BEGIN Extracted material

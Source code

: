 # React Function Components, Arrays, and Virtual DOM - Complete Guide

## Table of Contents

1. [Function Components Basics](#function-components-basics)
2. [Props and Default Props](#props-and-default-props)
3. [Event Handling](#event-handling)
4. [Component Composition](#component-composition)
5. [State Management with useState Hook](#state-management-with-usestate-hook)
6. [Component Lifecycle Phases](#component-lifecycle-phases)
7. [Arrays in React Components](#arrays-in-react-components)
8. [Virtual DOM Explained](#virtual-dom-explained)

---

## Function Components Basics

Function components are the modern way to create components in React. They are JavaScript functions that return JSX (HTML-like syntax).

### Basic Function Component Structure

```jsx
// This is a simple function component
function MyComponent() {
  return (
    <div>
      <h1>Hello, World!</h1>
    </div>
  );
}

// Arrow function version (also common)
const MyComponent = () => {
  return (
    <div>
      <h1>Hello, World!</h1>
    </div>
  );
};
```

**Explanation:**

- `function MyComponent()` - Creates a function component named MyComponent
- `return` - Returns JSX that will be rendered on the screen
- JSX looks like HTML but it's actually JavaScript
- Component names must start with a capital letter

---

END Extracted material

Exercise: Check the lines above and copy each one that includes "Arrays".

Output for this exercise:
: # React Function Components, Arrays, and Virtual DOM - Complete Guide
7. [Arrays in React Components](#arrays-in-react-components)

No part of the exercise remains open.